Walk sheds light on inequality

There is less support for aboriginal children to pursue their goals, according to a Snuneymuxw band councillor.

An event at Maffeo Sutton Park today (June 19) aims to highlight the inequality between funding that First Nations and non-aboriginal children receive, says a Snuneymuxw band councillor.

The Our Dreams Matter Too event, which runs from 11 a.m. to 3 p.m. at Maffeo Sutton Park was first launched in 2011 by the First Nations Child and Family Caring Society, to bring awareness to the funding inadequacies facing First Nations children who reside on reserves, according to Emmy Manson, also a director of community services for the Inter Tribal Health Authority.

First Nations children on reserves get less support for services like education, health and child welfare as opposed to other children, making it harder for them to achieve their dreams and grow in the same way other children do, according to Manson.
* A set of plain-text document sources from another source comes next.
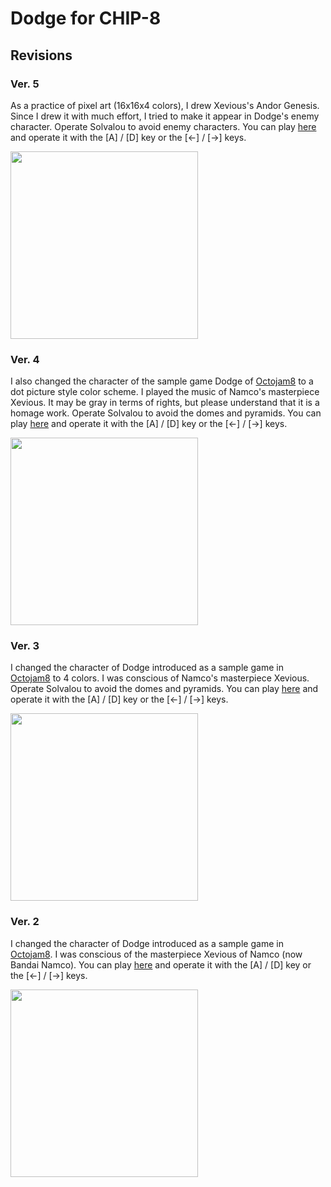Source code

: # Dodge for CHIP-8

## Revisions

### Ver. 5

As a practice of pixel art (16x16x4 colors), I drew Xevious's Andor Genesis. 
Since I drew it with much effort, I tried to make it appear in Dodge's enemy character. 
Operate Solvalou to avoid enemy characters. 
You can play [here](https://johnearnest.github.io/Octo/index.html?key=mo04OUlO) 
and operate it with the [A] / [D] key or the [<-] / [->] keys.

<img src="https://github.com/jay-kumogata/Nostalgia/raw/main/octo/screenshots/dodge41.png" width="300">

### Ver. 4

I also changed the character of the sample game Dodge of [Octojam8](https://itch.io/jam/octojam-8) to a dot picture style color scheme. 
I played the music of Namco's masterpiece Xevious. 
It may be gray in terms of rights, but please understand that it is a homage work. 
Operate Solvalou to avoid the domes and pyramids. 
You can play [here](https://johnearnest.github.io/Octo/index.html?key=dyTBtStv) 
and operate it with the [A] / [D] key or the [<-] / [->] keys.

<img src="https://github.com/jay-kumogata/Nostalgia/raw/main/octo/screenshots/dodge33.png" width="300">

### Ver. 3

I changed the character of Dodge introduced as a sample game in [Octojam8](https://itch.io/jam/octojam-8) to 4 colors. 
I was conscious of Namco's masterpiece Xevious. 
Operate Solvalou to avoid the domes and pyramids. 
You can play [here](https://johnearnest.github.io/Octo/index.html?key=td25F1pa)
and operate it with the [A] / [D] key or the [<-] / [->] keys.

<img src="https://github.com/jay-kumogata/Nostalgia/raw/main/octo/screenshots/dodge22.png" width="300">

### Ver. 2

I changed the character of Dodge introduced as a sample game in [Octojam8](https://itch.io/jam/octojam-8). 
I was conscious of the masterpiece Xevious of Namco (now Bandai Namco). 
You can play [here](https://johnearnest.github.io/Octo/index.html?key=RjDV5jpJ)
and operate it with the [A] / [D] key or the [<-] / [->] keys.

<img src="https://github.com/jay-kumogata/Nostalgia/raw/main/octo/screenshots/dodge16.png" width="300">

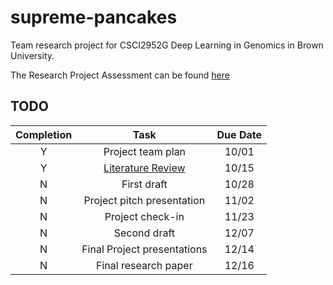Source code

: # supreme-pancakes
Team research project for CSCI2952G Deep Learning in Genomics in Brown University.

The Research Project Assessment can be found [here](https://docs.google.com/document/d/1e6TNuJMCkX_YlIjgTuEHGVhf9mUIB_UNRDja9nVnY1c/edit)

## TODO

| Completion 	|             Task            	| Due Date 	|
|:----------:	|:---------------------------:	|:--------:	|
|      Y     	|      Project team plan      	|   10/01  	|
|      Y     	|      [Literature Review](literature_review\main.pdf)      	|   10/15  	|
|      N     	|         First draft         	|   10/28  	|
|      N     	|  Project pitch presentation 	|   11/02  	|
|      N     	|       Project check-in      	|   11/23  	|
|      N     	|         Second draft        	|   12/07  	|
|      N     	| Final Project presentations 	|   12/14  	|
|      N     	|     Final research paper    	|   12/16  	|
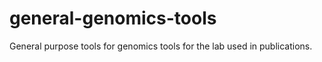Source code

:general-genomics-tools
======================

General purpose tools for genomics tools for the lab used in publications.
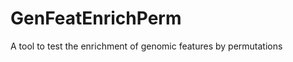 GenFeatEnrichPerm
=================

A tool to test the enrichment of genomic features by permutations
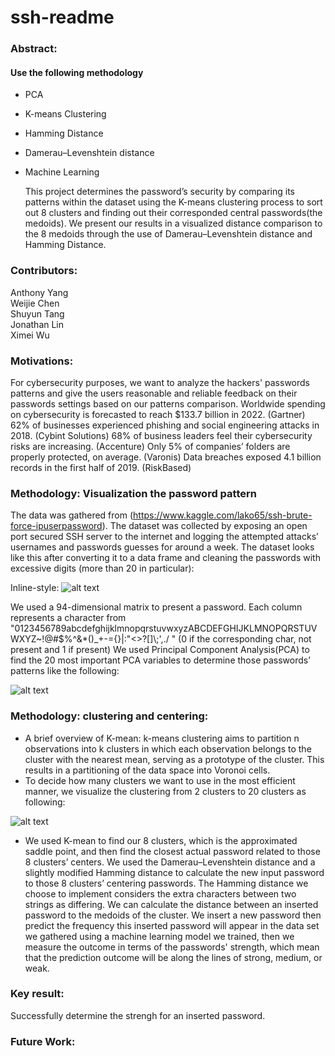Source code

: # ssh-readme
### Abstract:
#### Use the following methodology
* PCA
* K-means Clustering
* Hamming Distance
* Damerau–Levenshtein distance
* Machine Learning
 	
  This project determines the password’s security by comparing its patterns within the dataset using the K-means clustering process to sort out 8 clusters and finding out their corresponded central passwords(the medoids). We present our results in a visualized distance comparison to the 8 medoids through the use of Damerau–Levenshtein distance and Hamming Distance. 
 
### Contributors:
Anthony Yang <br />
Weijie Chen<br />
Shuyun Tang <br />
Jonathan Lin <br />
Ximei Wu <br />

### Motivations:
For cybersecurity purposes, we want to analyze the hackers' passwords patterns and give the users reasonable and reliable feedback on their passwords settings based on our patterns comparison. 
Worldwide spending on cybersecurity is forecasted to reach $133.7 billion in 2022. (Gartner)
62% of businesses experienced phishing and social engineering attacks in 2018. (Cybint Solutions)
68% of business leaders feel their cybersecurity risks are increasing. (Accenture)
Only 5% of companies’ folders are properly protected, on average. (Varonis)
Data breaches exposed 4.1 billion records in the first half of 2019. (RiskBased)


### Methodology: Visualization the password pattern
The data was gathered from (https://www.kaggle.com/lako65/ssh-brute-force-ipuserpassword). The dataset was collected by exposing an open port secured SSH server to the internet and logging the attempted attacks’ usernames and passwords guesses for around a week. The dataset looks like this after converting it to a data frame and cleaning the passwords with excessive digits (more than 20 in particular): 

Inline-style: 
![alt text](https://github.com/44Shu/ssh-readme/blob/master/SSH%20DATASET%20PIC.png)


We used a 94-dimensional matrix to present a password. Each column represents a character from "0123456789abcdefghijklmnopqrstuvwxyzABCDEFGHIJKLMNOPQRSTUVWXYZ~!@#$%^&*()_+-={}|:\"<>?[]\\;',./ " (0 if the corresponding char, not present and 1 if present)
We used Principal Component Analysis(PCA) to find the 20 most important PCA variables to determine those passwords’ patterns like the following: 

![alt text](https://github.com/44Shu/ssh-readme/blob/master/PCA%20chart.png)

### Methodology: clustering and centering:
* A brief overview of K-mean:  k-means clustering aims to partition n observations into k clusters in which each observation belongs to the cluster with the nearest mean, serving as a prototype of the cluster. This results in a partitioning of the data space into Voronoi cells. 
* To decide how many clusters we want to use in the most efficient manner, we visualize the clustering from 2 clusters to 20 clusters as following:

![alt text](https://github.com/44Shu/ssh-readme/blob/master/Kmean_clustering.png)

* We used K-mean to find our 8 clusters, which is the approximated saddle point, and then find the closest actual password related to those 8 clusters’ centers.
We used the Damerau–Levenshtein distance and a slightly modified Hamming distance to calculate the new input password to those 8 clusters’ centering passwords. The Hamming distance we choose to implement considers the extra characters between two strings as differing. We can calculate the distance between an inserted password to the medoids of the cluster. We insert a new password then predict the frequency this inserted password will appear in the data set we gathered using a machine learning model we trained, then we measure the outcome in terms of the passwords' strength, which mean that the prediction outcome will be along the lines of strong, medium, or weak.

### Key result:
Successfully determine the strengh for an inserted password.
### Future Work:


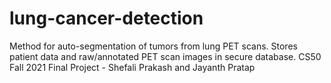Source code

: # lung-cancer-detection
Method for auto-segmentation of tumors from lung PET scans. Stores patient data and raw/annotated PET scan images in secure database. CS50 Fall 2021 Final Project - Shefali Prakash and Jayanth Pratap
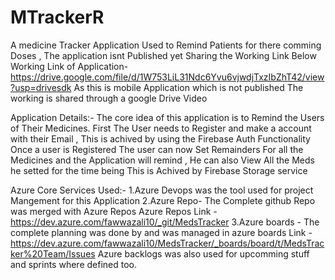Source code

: # MTrackerR
 A medicine Tracker Application Used to Remind Patients for there comming Doses , The application isnt Published yet Sharing the Working Link Below
 Working Link of Application- https://drive.google.com/file/d/1W753LiL31Ndc6Yvu6vjwdjTxzIbZhT42/view?usp=drivesdk
As this is mobile Application which is not published The working is shared through a google Drive Video

Application Details:-
The core idea of this application is to Remind the Users of Their Medicines.
First The User needs to Register and make a account with their Email , This is achived by using the Firebase Auth Functionality
Once a user is Registered The user can now Set Remainders For all the Medicines and the Application will remind , He can also View All the Meds he setted for the time being
This is Achived by Firebase Storage service

Azure Core Services Used:-
1.Azure Devops was the tool used for project Mangement for this Application
2.Azure Repo- The Complete github Repo was merged with Azure Repos  Azure Repos Link - https://dev.azure.com/fawwazali10/_git/MedsTracker
3.Azure boards - The complete planning was done by and was managed in azure boards Link - https://dev.azure.com/fawwazali10/MedsTracker/_boards/board/t/MedsTracker%20Team/Issues
Azure backlogs was also used for upcomming stuff and sprints where defined too.
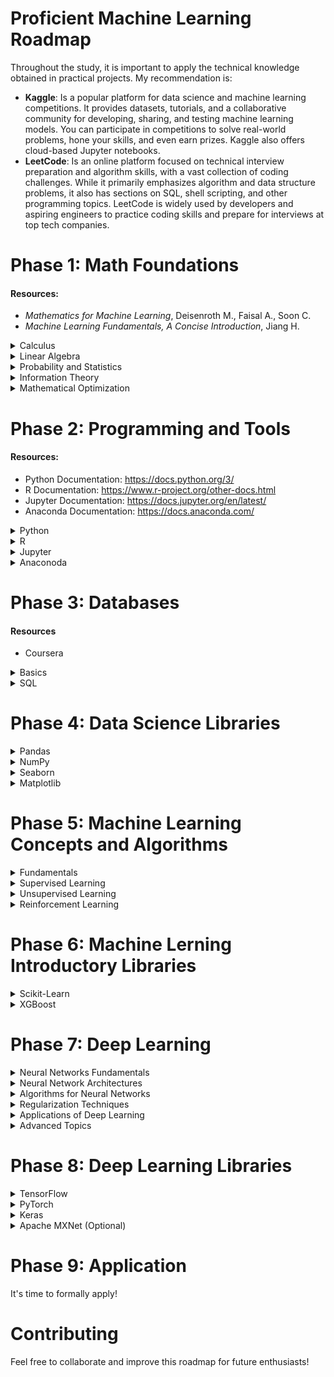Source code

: # Proficient Machine Learning Roadmap
Throughout the study, it is important to apply the technical knowledge obtained in practical projects. My recommendation is:  

- **Kaggle**: Is a popular platform for data science and machine learning competitions. It provides datasets, tutorials, and a collaborative community for developing, sharing, and testing machine learning models. You can participate in competitions to solve real-world problems, hone your skills, and even earn prizes. Kaggle also offers cloud-based Jupyter notebooks.
- **LeetCode**: Is an online platform focused on technical interview preparation and algorithm skills, with a vast collection of coding challenges. While it primarily emphasizes algorithm and data structure problems, it also has sections on SQL, shell scripting, and other programming topics. LeetCode is widely used by developers and aspiring engineers to practice coding skills and prepare for interviews at top tech companies.
# Phase 1: Math Foundations
#### Resources: 
- _Mathematics for Machine Learning_, Deisenroth M., Faisal A., Soon C.
- _Machine Learning Fundamentals, A Concise Introduction_, Jiang H.
<details>
  <summary>Calculus</summary>
  
  - Functions (Algebraic and Transcendent)
  - Limits
  - Derivatives
  - Maxima and Minima
  - Optimization
  - Integrals
  - Fundamental Calculus Theorem
  - Taylor's Series

</details>
 <details>
  <summary>Linear Algebra</summary>

  - Vectors
  - Matrices
  - Systems of Linear Equations
  - Vector Spaces
  - Linear Independence
  - Basis and Rank
  - Linear Mappings
  - Eigenvalues and Eigenvectors
    
</details>
<details>
  <summary>Probability and Statistics</summary>  
  
  - Combinatory
  - Classic and Conditional Probability
  - Bayes Theorem
  - Joint, Marginal and Conditional Distributions
  - Discrete Random Variables (Uniform, Bernoulli, Binomial, Geometric, Hypergeometric, Poisson)
  - Continuous Random Variables (Uniform, Gaussian, Exponencial, Gamma, Beta)
  - Expectation, Variance and Moments
  - Transformation of Random Variables
</details>
<details>
  <summary>Information Theory</summary>  
  
  - Information and Entropy
  - Mutual Information
  - KL Divergence
</details>
<details>
  <summary>Mathematical Optimization</summary>  
  
  - General Formulation
  - Optimality Conditions
  - Numerical Optimization Methods
</details>

# Phase 2: Programming and Tools
#### Resources: 
-  Python Documentation: https://docs.python.org/3/
- R Documentation: https://www.r-project.org/other-docs.html
- Jupyter Documentation: https://docs.jupyter.org/en/latest/
- Anaconda Documentation: https://docs.anaconda.com/
<details>
  <summary>Python</summary>  
  
  - Basics (Sintaxis, Data Types, Casts)
  - Conditionals and Loops
  - Functions
  - Data Structures (lists, tuples, dictionaries, sets)
  - Exception Handling
  - OOP
</details>
<details>
  <summary>R</summary>  
  
  - Basics (Sintaxis, Data Types, Data Manipulation)
  - Data Handling
  - Data Visualization
  - Basic Stadistics
  - Modeling and basic ML Algorithms
</details>
<details>
  <summary>Jupyter</summary>  
  
  - Code and Markdown Cells
  - Jupyter Magic Commands (%timeit, %run, %%writefile, %load)
  - Notebooks
  - Widgets (ipywidgets)
</details>
<details>
  <summary>Anaconoda</summary>  
  
  - Installing and Managing Environments
  - Package Management
  - Managing Dependencies
  - Running Jupyter Notebooks
</details>

# Phase 3: Databases
#### Resources
- Coursera
<details>
  <summary>Basics</summary>  
  
  - Concept
  - Tables, rows and columns
  - Database Modeling (normalization, primary keys, foreing keys)
  - Data Types
  - Interaction and API's
  - Connection with Data Science Libraries
</details>
<details>

  <summary>SQL</summary>  
  
  - Basic Queries (SELECT, WHERE, ORDER BY)
  - Aggregation Operations (COUNT, SUM, AVG, MIN, MAX, GROUP BY, HAVING)
  - Subqueries (SELECT, WHERE, FROM)
  - Joins (INNER JOIN, LEFT JOIN, RIGHT JOIN, FULL OUTER JOIN)
  - Transaction Management (BEGIN TRANSACTION, COMMIT, ROLLBACK)
</details>

# Phase 4: Data Science Libraries
<details>
  <summary>Pandas</summary>  
  Pandas is a powerful and flexible open-source data manipulation and analysis library built on top of NumPy. It provides data structures like DataFrame and Series for handling and analyzing structured data (like tables).
</details>

<details>
  <summary>NumPy</summary>  
  NumPy (Numerical Python) is a library for performing numerical computations. It provides support for arrays, matrices, and many mathematical functions to operate on these arrays.
</details>

<details>
  <summary>Seaborn</summary>  
  Seaborn is built on top of Matplotlib and provides a high-level interface for drawing attractive and informative statistical graphics. It is particularly good for making complex plots, such as heatmaps, pair plots, and violin plots.
</details>

<details>
  <summary>Matplotlib</summary>  
  Matplotlib is a plotting library for creating static, interactive, and animated visualizations in Python. It provides tools to generate line plots, histograms, bar charts, and more.
</details>

# Phase 5: Machine Learning Concepts and Algorithms
<details>
  <summary>Fundamentals</summary>  
   
  - How a ML model learns
  - Generative AI
  - Discriminative AI
</details>
<details>
  <summary>Supervised Learning</summary>  
   
  - Concept
  - Classification (KNN, SVM, Decision Trees, Random Forest)
  - Regression (Linear Regression, Logistic Regression, Polynomial Regression)
</details>
<details>
  <summary>Unsupervised Learning</summary>   
  
  - Concept
  - Clustering (K-means, Hierarchical Clustering, DBSCAN)
  - Dimensionality Reduction (PCA, t-SNE)
  - Association Rule Learning (Apriori Algorithm, FP-Growth)
</details>
<details>
  <summary>Reinforcement Learning</summary>    
  
  - Concept
  - Value-based Algorithms
  - Policy-based Algorithms
  - Model-based Algorithms
</details>

# Phase 6: Machine Lerning Introductory Libraries
<details>
  <summary>Scikit-Learn</summary>  
  The most popular and easy-to-use library for machine learning in Python. It provides a wide range of algorithms and tools for classification, regression, clustering, dimensionality reduction, feature selection, and more. It also includes functions for data preprocessing and model validation.
</details>

<details>
  <summary>XGBoost</summary>  
  Optimized library for training decision tree boosting models. It is efficient and widely used in competitions like Kaggle due to its superior performance and ability to handle large volumes of data.
</details>

# Phase 7: Deep Learning
<details>
  <summary>Neural Networks Fundamentals</summary>    
  
  - Artificial Neuron
  - Artificial Neural Network (ANN)
  - Activation Functions
  - Forward Propagation
  - Backpropagation
  
</details>

<details>
  <summary>Neural Network Architectures</summary>    
  
  - Fully Connected Deep Neural Networks (DNNs)
  - Convolutional Neural Networks (CNNs)
  - Recurrent Neural Networks (RNNs)
  - Long Short-Term Memory (LSTM)
  - Gated Recurrent Units (GRUs)
  - Transformer Networks
  
</details>

<details>
  <summary>Algorithms for Neural Networks</summary>    
  
  - Loss Function
  - Gradient Descent
  - Stochastic Gradient Descent (SGD)
  - Mini-Batch Gradient Descent
  - Learning Rate
  - Momentum
  - Adaptive Learning Rate
  
</details>

<details>
  <summary>Regularization Techniques</summary>    

  - Dropout
  - L2/L1 Regularization
  - Early Stopping

</details>

<details>
  <summary>Applications of Deep Learning</summary>    

  - Computer Vision
  - Natural Language Processing (NLP)
  - Generative Models
  - Reinforcement Learning

</details>

<details>
  <summary>Advanced Topics</summary>    

  - Transfer Learning
  - Self-Supervised Learning
  - Attention Mechanism
  - Meta-Learning
  
</details>

# Phase 8: Deep Learning Libraries
<details>
  
  <summary>TensorFlow</summary>    
Open-source library used for numerical computation and building deep learning models. It provides a flexible ecosystem for deploying models on various platforms, from desktops to mobile devices and even edge devices. It supports neural networks, machine learning, and deep reinforcement learning.
</details>

<details>
  
  <summary>PyTorch</summary>    
Deep learning framework developed by Facebook's AI Research lab. It's known for its dynamic computation graph, making it very intuitive for researchers and practitioners. It is widely used in academia and industry for both research and production.
</details>

<details>
  
  <summary>Keras</summary>    
High-level API that simplifies building and training deep learning models. Originally developed as a standalone library, Keras is now integrated into TensorFlow as its official high-level API. It is user-friendly, allowing you to quickly prototype and iterate deep learning models.
</details>

<details>
  
  <summary> Apache MXNet (Optional)</summary>    
Open-source deep learning framework known for its scalability and speed. It was designed for both research and production and is backed by Amazon Web Services (AWS).
</details>

# Phase 9: Application
It's time to formally apply!
# Contributing
Feel free to collaborate and improve this roadmap for future enthusiasts!
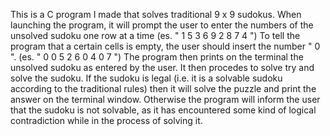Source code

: This is a C program I made that solves traditional 9 x 9 sudokus.
When launching the program, it will prompt the user to enter the numbers of the unsolved sudoku one row at a time
(es. " 1 5 3 6 9 2 8 7 4 ")
To tell the program that a certain cells is empty, the user should insert the number " 0 ".
(es. " 0 0 5 2 6 0 4 0 7 ")
The program then prints on the terminal the unsolved sudoku as entered by the user. It then procedes to solve try and solve the sudoku.
If the sudoku is legal (i.e. it is a solvable sudoku according to the traditional rules) then it will solve the puzzle and print the answer on the terminal window.
Otherwise the program will inform the user that the sudoku is not solvable, as it has encountered some kind of logical contradiction while in the process of solving it.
She said studies have found money for First Nations children and family service agencies is inadequate and inequitable – First Nations children on reserve receive 22 per cent less for child welfare than other children.

“For example, if my child lives on reserve, he gets $4,000 less than a child who lives and goes to Bayview [Elementary School] and lives off reserve, so that creates a lack of resource around them to be equal with regards to service delivery,” Manson said. “It’s because they live on a certain physical location that they’re treated differently.”

It is her belief that if the children receive the same funding, they would have equal opportunity to succeed, much like other children across the country.

The event supports three campaigns: Shannen’s Dream, which advocates for safe, comfortable schools and quality education; Jordan’s Principle which seeks ensure equal access to all government services; and I am a Witness, which seeks to help First Nations children grow up safely at home.

“We want equity, we want to have the same rights as everybody and we want to be able to teach our children in our own communities and let them grow up in a safe community and have the option of going to a school that does teach their own language and their own culture,” said Manson.

This event and others lead up to National Aboriginal Day on Saturday (June 21). Snuneymuxw First Nation will be holding a celebration and groundbreaking ceremony for the construction of its community building tomorrow (June 20) at 1145 Totem Rd. at 10 a.m.